Purpose/Objectives: To explore the processes through which patients construct their meanings of acute leukemia (AL).
Research Approach: An exploratory design was employed using serial, in-depth interviews, guided by Smith’s Interpretative Phenomenological Analysis approach.
Setting: Two inpatient hematology clinics in the United Kingdom.
Participants: 10 adult patients with AL.
Methodologic Approach: Two serial interviews were conducted with each participant, two to four weeks apart, within the first year of diagnosis or post-relapse.

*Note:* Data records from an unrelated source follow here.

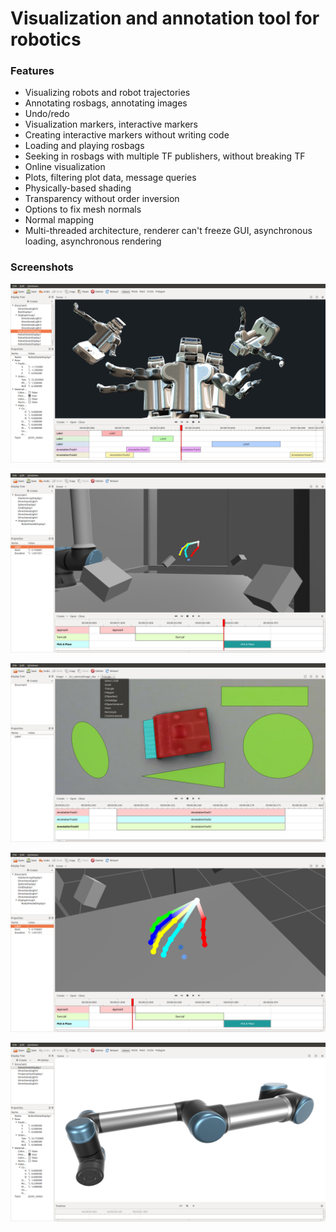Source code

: # Visualization and annotation tool for robotics

### Features

- Visualizing robots and robot trajectories
- Annotating rosbags, annotating images
- Undo/redo
- Visualization markers, interactive markers
- Creating interactive markers without writing code
- Loading and playing rosbags
- Seeking in rosbags with multiple TF publishers, without breaking TF
- Online visualization
- Plots, filtering plot data, message queries
- Physically-based shading
- Transparency without order inversion
- Options to fix mesh normals
- Normal mapping
- Multi-threaded architecture, renderer can't freeze GUI, asynchronous loading, asynchronous rendering

### Screenshots

![](screenshots/1.png)

![](screenshots/2.png)

![](screenshots/5.png)

![](screenshots/3.png)

![](screenshots/4.png)
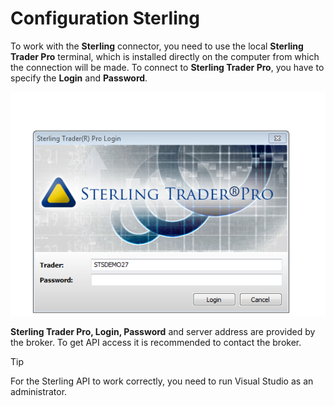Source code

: # Configuration Sterling

To work with the **Sterling** connector, you need to use the local **Sterling Trader Pro** terminal, which is installed directly on the computer from which the connection will be made. To connect to **Sterling Trader Pro**, you have to specify the **Login** and **Password**. 

![Sterling login](../../../../../images/sterling_login.png)

**Sterling Trader Pro, Login, Password** and server address are provided by the broker. To get API access it is recommended to contact the broker.

> [!TIP]
> For the Sterling API to work correctly, you need to run Visual Studio as an administrator.
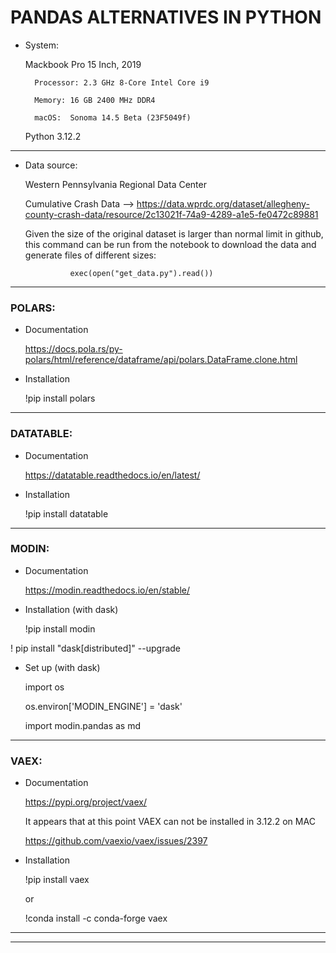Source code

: # PANDAS ALTERNATIVES IN PYTHON

- System: 

    Mackbook Pro 15 Inch, 2019 
        
        Processor: 2.3 GHz 8-Core Intel Core i9
        
        Memory: 16 GB 2400 MHz DDR4
        
        macOS:  Sonoma 14.5 Beta (23F5049f)

    Python 3.12.2

____

- Data source: 

    Western Pennsylvania Regional Data Center

    Cumulative Crash Data -->  https://data.wprdc.org/dataset/allegheny-county-crash-data/resource/2c13021f-74a9-4289-a1e5-fe0472c89881

    Given the size of the original dataset is larger than normal limit in github, this command can be run from the notebook to download the data and generate files of different sizes: 

                exec(open("get_data.py").read()) 
____

### __POLARS__:

- Documentation 

    https://docs.pola.rs/py-polars/html/reference/dataframe/api/polars.DataFrame.clone.html

- Installation

    !pip install polars

______ 

### __DATATABLE__:

- Documentation 

    https://datatable.readthedocs.io/en/latest/


- Installation 

    !pip install datatable

____
### __MODIN__:

- Documentation 

    https://modin.readthedocs.io/en/stable/

- Installation (with dask)

    !pip install modin

!   pip install "dask[distributed]" --upgrade

- Set up (with dask)

    import os

    os.environ['MODIN_ENGINE'] = 'dask'

    import modin.pandas as md
____

### __VAEX__:

- Documentation 

    https://pypi.org/project/vaex/

    It appears that at this point VAEX can not be installed in 3.12.2 on MAC

    https://github.com/vaexio/vaex/issues/2397

- Installation

    !pip install vaex

    or 

    !conda install -c conda-forge vaex

_____
________
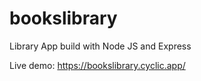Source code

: # bookslibrary
Library App build with Node JS and Express


Live demo: https://bookslibrary.cyclic.app/
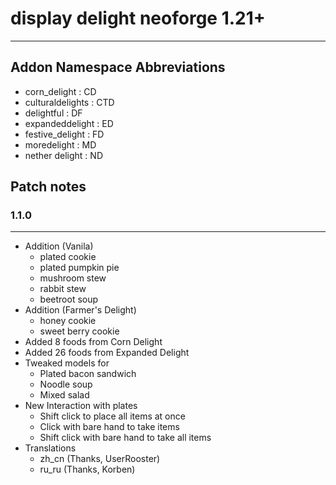 # display delight neoforge 1.21+

---
## Addon Namespace Abbreviations

- corn_delight : CD
- culturaldelights : CTD
- delightful : DF
- expandeddelight : ED
- festive_delight : FD
- moredelight : MD
- nether delight : ND

## Patch notes

### 1.1.0

---
- Addition (Vanila)
  - plated cookie
  - plated pumpkin pie
  - mushroom stew
  - rabbit stew
  - beetroot soup
- Addition (Farmer's Delight)
  - honey cookie
  - sweet berry cookie
- Added 8 foods from Corn Delight
- Added 26 foods from Expanded Delight
- Tweaked models for
    - Plated bacon sandwich
    - Noodle soup
    - Mixed salad
- New Interaction with plates
  - Shift click to place all items at once
  - Click with bare hand to take items
  - Shift click with bare hand to take all items
- Translations
  - zh_cn (Thanks, UserRooster)
  - ru_ru (Thanks, Korben)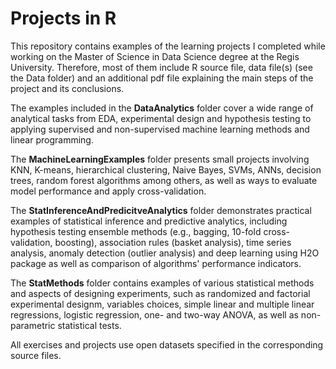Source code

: # Projects in R

This repository contains examples of the learning projects I completed while working on the Master of Science in Data Science degree at the Regis University. Therefore, most of them include R source file, data file(s) (see the Data folder) and an additional pdf file explaining the main steps of the project and its conclusions.

The examples included in the __DataAnalytics__ folder cover a wide range of analytical tasks from EDA, experimental design and hypothesis testing to applying supervised and non-supervised machine learning methods and linear programming. 

The __MachineLearningExamples__ folder presents small projects involving KNN, K-means, hierarchical clustering, Naive Bayes, SVMs,  ANNs, decision trees, random forest algorithms among others, as well as ways to evaluate model performance and apply cross-validation. 

The __StatInferenceAndPredicitveAnalytics__ folder demonstrates practical examples of statistical inference and predictive analytics, including hypothesis testing ensemble methods (e.g., bagging, 10-fold cross-validation, boosting), association rules (basket analysis), time series analysis, anomaly detection (outlier analysis) and deep learning using H2O package as well as comparison of algorithms' performance indicators.

The __StatMethods__ folder contains examples of various statistical methods and aspects of designing experiments, such as randomized and factorial experimental designm, variables choices, simple linear and multiple linear regressions, logistic regression, one- and two-way ANOVA,   as well as non-parametric statistical tests.

All exercises and projects use open datasets specified in the corresponding source files.
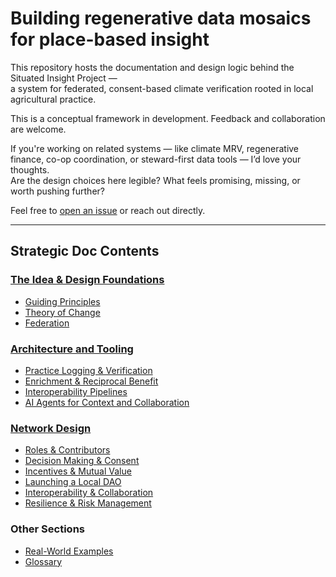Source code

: # Building regenerative data mosaics for place-based insight

This repository hosts the documentation and design logic behind the Situated Insight Project —  
a system for federated, consent-based climate verification rooted in local agricultural practice.

This is a conceptual framework in development. Feedback and collaboration are welcome.

If you're working on related systems — like climate MRV, regenerative finance, co-op coordination, or steward-first data tools — I’d love your thoughts.  
Are the design choices here legible? What feels promising, missing, or worth pushing further?

Feel free to [open an issue](https://github.com/YOUR_REPO/issues) or reach out directly.

---

## Strategic Doc Contents

### [The Idea & Design Foundations](strategic-doc/idea-design-foundations.md)

- [Guiding Principles](strategic-doc/idea-design-foundations.md#guiding-principles)  
- [Theory of Change](strategic-doc/idea-design-foundations.md#theory-of-change)  
- [Federation](strategic-doc/idea-design-foundations.md#federation)

### [Architecture and Tooling](strategic-doc/architechture-tooling.md)

- [Practice Logging & Verification](strategic-doc/architecture_tooling.md#practice-logging--verification)  
- [Enrichment & Reciprocal Benefit](strategic-doc/architecture_tooling.md#enrichment--reciprocal-benefit)  
- [Interoperability Pipelines](strategic-doc/architecture_tooling.md#interoperability-pipelines)  
- [AI Agents for Context and Collaboration](strategic-doc/architecture_tooling.md#ai-agents-for-context-and-collaboration)

### [Network Design](strategic-doc/netowrk_design.md)

- [Roles & Contributors](strategic-doc/network_design.md#roles--contributors)  
- [Decision Making & Consent](strategic-doc/network_design.md#decision-making--consent)  
- [Incentives & Mutual Value](strategic-doc/network_design.md#incentives--mutual-value)  
- [Launching a Local DAO](strategic-doc/network_design.md#launching-a-local-dao)  
- [Interoperability & Collaboration](strategic-doc/network_design.md#interoperability--collaboration)  
- [Resilience & Risk Management](strategic-doc/network_design.md#resilience--risk-management)

### Other Sections

- [Real-World Examples](strategic-doc/real_world_examples.md#real-world-examples)  
- [Glossary](strategic-doc/glossary.md#glossary)
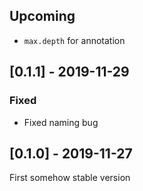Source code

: ## Upcoming

- `max.depth` for annotation

## [0.1.1] - 2019-11-29

### Fixed

- Fixed naming bug

## [0.1.0] - 2019-11-27

First somehow stable version
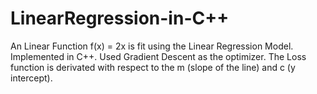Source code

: # LinearRegression-in-C++

An Linear Function f(x) = 2x is fit using the Linear Regression Model. 
Implemented in C++.
Used Gradient Descent as the optimizer.
The Loss function is derivated with respect to the m (slope of the line) and c (y intercept).
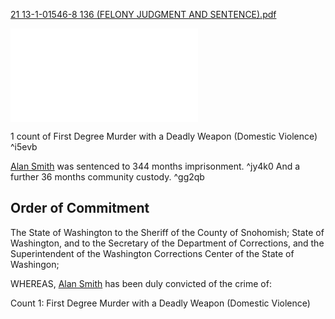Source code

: [21 13-1-01546-8 136 (FELONY JUDGMENT AND SENTENCE).pdf](../../../../assets/attachments/21%2013-1-01546-8%20136%20(FELONY%20JUDGMENT%20AND%20SENTENCE).pdf)

![21 13-1-01546-8 136 (FELONY JUDGMENT AND SENTENCE).pdf](../../../../assets/attachments/21%2013-1-01546-8%20136%20(FELONY%20JUDGMENT%20AND%20SENTENCE).pdf)

1 count of First Degree Murder with a Deadly Weapon (Domestic Violence) ^i5evb

[Alan Smith](../../70-79%20People/72%20Suspects%20and%20People%20of%20Interest/01%20Alan%20Smith.md) was sentenced to 344 months imprisonment. ^jy4k0
And a further 36 months community custody. ^gg2qb

## Order of Commitment

The State of Washington to the Sheriff of the County of Snohomish; State of Washington, and to the Secretary of the Department of Corrections, and the Superintendent of the Washington Corrections Center of the State of Washingon;

WHEREAS, [Alan Smith](../../70-79%20People/72%20Suspects%20and%20People%20of%20Interest/01%20Alan%20Smith.md) has been duly convicted of the crime of:

Count 1: First Degree Murder with a Deadly Weapon (Domestic Violence)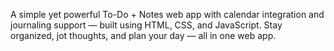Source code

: A simple yet powerful To-Do + Notes web app with calendar integration and journaling support — built using HTML, CSS, and JavaScript.
Stay organized, jot thoughts, and plan your day — all in one web app.
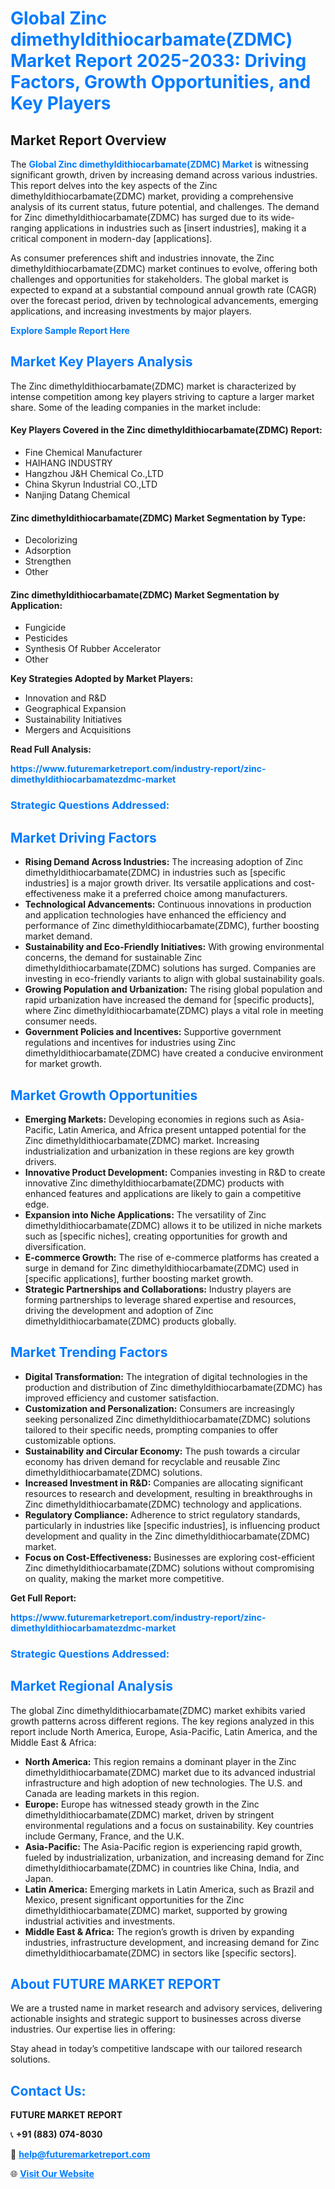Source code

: <h1 style="color: #007BFF;">Global Zinc dimethyldithiocarbamate(ZDMC) Market Report 2025-2033: Driving Factors, Growth Opportunities, and Key Players</h1>

<section id="overview">
<h2>Market Report Overview</h2>
<p>The <a href="https://www.futuremarketreport.com/industry-report/zinc-dimethyldithiocarbamatezdmc-market" style="color: #007BFF; text-decoration: none;"><strong>Global Zinc dimethyldithiocarbamate(ZDMC) Market</strong></a> is witnessing significant growth, driven by increasing demand across various industries. This report delves into the key aspects of the Zinc dimethyldithiocarbamate(ZDMC) market, providing a comprehensive analysis of its current status, future potential, and challenges. The demand for Zinc dimethyldithiocarbamate(ZDMC) has surged due to its wide-ranging applications in industries such as [insert industries], making it a critical component in modern-day [applications].</p>
<p>As consumer preferences shift and industries innovate, the Zinc dimethyldithiocarbamate(ZDMC) market continues to evolve, offering both challenges and opportunities for stakeholders. The global market is expected to expand at a substantial compound annual growth rate (CAGR) over the forecast period, driven by technological advancements, emerging applications, and increasing investments by major players.</p>
</section>

<section id="overview">
<p><a href="https://www.futuremarketreport.com/request-sample/reportId=54827" style="color: #007BFF; text-decoration: none;"><strong>Explore Sample Report Here</strong></a></p>
</section>

<section id="key-players">
<h2 style="color: #007BFF;">Market Key Players Analysis</h2>
<p>The Zinc dimethyldithiocarbamate(ZDMC) market is characterized by intense competition among key players striving to capture a larger market share. Some of the leading companies in the market include:</p>
<h4>Key Players Covered in the Zinc dimethyldithiocarbamate(ZDMC) Report:</h4>
<ul><li>Fine Chemical Manufacturer</li><li>HAIHANG INDUSTRY</li><li>Hangzhou J&amp;H Chemical Co.,LTD</li><li>China Skyrun Industrial CO.,LTD</li><li>Nanjing Datang Chemical</li></ul>
<h4>Zinc dimethyldithiocarbamate(ZDMC) Market Segmentation by Type:</h4>
<ul><li>Decolorizing</li><li>Adsorption</li><li>Strengthen</li><li>Other</li></ul>

<h4>Zinc dimethyldithiocarbamate(ZDMC) Market Segmentation by Application:</h4>
<ul><li>Fungicide</li><li>Pesticides</li><li>Synthesis Of Rubber Accelerator</li><li>Other</li></ul>
<p><strong>Key Strategies Adopted by Market Players:</strong></p>
<ul>
<li>Innovation and R&D</li>
<li>Geographical Expansion</li>
<li>Sustainability Initiatives</li>
<li>Mergers and Acquisitions</li>
</ul>
</section>

<section>
<p><strong>Read Full Analysis: </strong></p><a href="https://www.futuremarketreport.com/industry-report/zinc-dimethyldithiocarbamatezdmc-market" style="color: #007BFF; text-decoration: none;"><strong>https://www.futuremarketreport.com/industry-report/zinc-dimethyldithiocarbamatezdmc-market</strong></a>
<h3 style="color: #007BFF;">Strategic Questions Addressed:</h3>
</section>

<section id="driving-factors">
<h2 style="color: #007BFF;">Market Driving Factors</h2>
<ul>
<li><strong>Rising Demand Across Industries:</strong> The increasing adoption of Zinc dimethyldithiocarbamate(ZDMC) in industries such as [specific industries] is a major growth driver. Its versatile applications and cost-effectiveness make it a preferred choice among manufacturers.</li>
<li><strong>Technological Advancements:</strong> Continuous innovations in production and application technologies have enhanced the efficiency and performance of Zinc dimethyldithiocarbamate(ZDMC), further boosting market demand.</li>
<li><strong>Sustainability and Eco-Friendly Initiatives:</strong> With growing environmental concerns, the demand for sustainable Zinc dimethyldithiocarbamate(ZDMC) solutions has surged. Companies are investing in eco-friendly variants to align with global sustainability goals.</li>
<li><strong>Growing Population and Urbanization:</strong> The rising global population and rapid urbanization have increased the demand for [specific products], where Zinc dimethyldithiocarbamate(ZDMC) plays a vital role in meeting consumer needs.</li>
<li><strong>Government Policies and Incentives:</strong> Supportive government regulations and incentives for industries using Zinc dimethyldithiocarbamate(ZDMC) have created a conducive environment for market growth.</li>
</ul>
</section>

<section id="growth-opportunities">
<h2 style="color: #007BFF;">Market Growth Opportunities</h2>
<ul>
<li><strong>Emerging Markets:</strong> Developing economies in regions such as Asia-Pacific, Latin America, and Africa present untapped potential for the Zinc dimethyldithiocarbamate(ZDMC) market. Increasing industrialization and urbanization in these regions are key growth drivers.</li>
<li><strong>Innovative Product Development:</strong> Companies investing in R&D to create innovative Zinc dimethyldithiocarbamate(ZDMC) products with enhanced features and applications are likely to gain a competitive edge.</li>
<li><strong>Expansion into Niche Applications:</strong> The versatility of Zinc dimethyldithiocarbamate(ZDMC) allows it to be utilized in niche markets such as [specific niches], creating opportunities for growth and diversification.</li>
<li><strong>E-commerce Growth:</strong> The rise of e-commerce platforms has created a surge in demand for Zinc dimethyldithiocarbamate(ZDMC) used in [specific applications], further boosting market growth.</li>
<li><strong>Strategic Partnerships and Collaborations:</strong> Industry players are forming partnerships to leverage shared expertise and resources, driving the development and adoption of Zinc dimethyldithiocarbamate(ZDMC) products globally.</li>
</ul>
</section>

<section id="trending-factors">
<h2 style="color: #007BFF;">Market Trending Factors</h2>
<ul>
<li><strong>Digital Transformation:</strong> The integration of digital technologies in the production and distribution of Zinc dimethyldithiocarbamate(ZDMC) has improved efficiency and customer satisfaction.</li>
<li><strong>Customization and Personalization:</strong> Consumers are increasingly seeking personalized Zinc dimethyldithiocarbamate(ZDMC) solutions tailored to their specific needs, prompting companies to offer customizable options.</li>
<li><strong>Sustainability and Circular Economy:</strong> The push towards a circular economy has driven demand for recyclable and reusable Zinc dimethyldithiocarbamate(ZDMC) solutions.</li>
<li><strong>Increased Investment in R&D:</strong> Companies are allocating significant resources to research and development, resulting in breakthroughs in Zinc dimethyldithiocarbamate(ZDMC) technology and applications.</li>
<li><strong>Regulatory Compliance:</strong> Adherence to strict regulatory standards, particularly in industries like [specific industries], is influencing product development and quality in the Zinc dimethyldithiocarbamate(ZDMC) market.</li>
<li><strong>Focus on Cost-Effectiveness:</strong> Businesses are exploring cost-efficient Zinc dimethyldithiocarbamate(ZDMC) solutions without compromising on quality, making the market more competitive.</li>
</ul>
</section>

<section>
<p><strong>Get Full Report: </strong></p><a href="https://www.futuremarketreport.com/industry-report/zinc-dimethyldithiocarbamatezdmc-market" style="color: #007BFF; text-decoration: none;"><strong>https://www.futuremarketreport.com/industry-report/zinc-dimethyldithiocarbamatezdmc-market</strong></a>
<h3 style="color: #007BFF;">Strategic Questions Addressed:</h3>
</section>


<section id="regional-analysis">
<h2 style="color: #007BFF;">Market Regional Analysis</h2>
<p>The global Zinc dimethyldithiocarbamate(ZDMC) market exhibits varied growth patterns across different regions. The key regions analyzed in this report include North America, Europe, Asia-Pacific, Latin America, and the Middle East & Africa:</p>
<ul>
<li><strong>North America:</strong> This region remains a dominant player in the Zinc dimethyldithiocarbamate(ZDMC) market due to its advanced industrial infrastructure and high adoption of new technologies. The U.S. and Canada are leading markets in this region.</li>
<li><strong>Europe:</strong> Europe has witnessed steady growth in the Zinc dimethyldithiocarbamate(ZDMC) market, driven by stringent environmental regulations and a focus on sustainability. Key countries include Germany, France, and the U.K.</li>
<li><strong>Asia-Pacific:</strong> The Asia-Pacific region is experiencing rapid growth, fueled by industrialization, urbanization, and increasing demand for Zinc dimethyldithiocarbamate(ZDMC) in countries like China, India, and Japan.</li>
<li><strong>Latin America:</strong> Emerging markets in Latin America, such as Brazil and Mexico, present significant opportunities for the Zinc dimethyldithiocarbamate(ZDMC) market, supported by growing industrial activities and investments.</li>
<li><strong>Middle East & Africa:</strong> The region’s growth is driven by expanding industries, infrastructure development, and increasing demand for Zinc dimethyldithiocarbamate(ZDMC) in sectors like [specific sectors].</li>
</ul>
</section>

<footer>
<h2 style="color: #007BFF;">About FUTURE MARKET REPORT</h2>
<p>We are a trusted name in market research and advisory services, delivering actionable insights and strategic support to businesses across diverse industries. Our expertise lies in offering:</p>

<p>Stay ahead in today’s competitive landscape with our tailored research solutions.</p>

<h2 style="color: #007BFF;">Contact Us:</h2>
<p><strong>FUTURE MARKET REPORT</strong></p>
<p>📞 <strong>+91 (883) 074-8030</strong></p>
<p>📧 <strong><a href="mailto:help@futuremarketreport.com" style="color: #007BFF;">help@futuremarketreport.com</a></strong></p>
<p>🌐 <strong><a href="https://www.futuremarketreport.com/" style="color: #007BFF;">Visit Our Website</a></strong></p>
</footer>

Findings: AL creates a state of imbalance, which may initiate a search for new equilibrium. Patients’ journeys toward making sense of their illness may involve three interchangeable processes: decay, transformation, and growth. As patients learned of their diagnosis and their treatment commenced, a sense of decay dominated their lives. Running in parallel, signs of transformation started to become more evident as time elapsed. Within growth, reprioritizing values was prominent.
Conclusions: Findings of this contextually and methodologically novel study highlight the complex nature of sense-making for patients experiencing AL.
Interpretation: Nurses can take valuable lessons on how to manage the invisibility of AL, enhance trust in healthcare professionals, address the impact of isolation, and facilitate the making-sense processes of patients in ways that favor their short- and long-term psychosocial adjustment.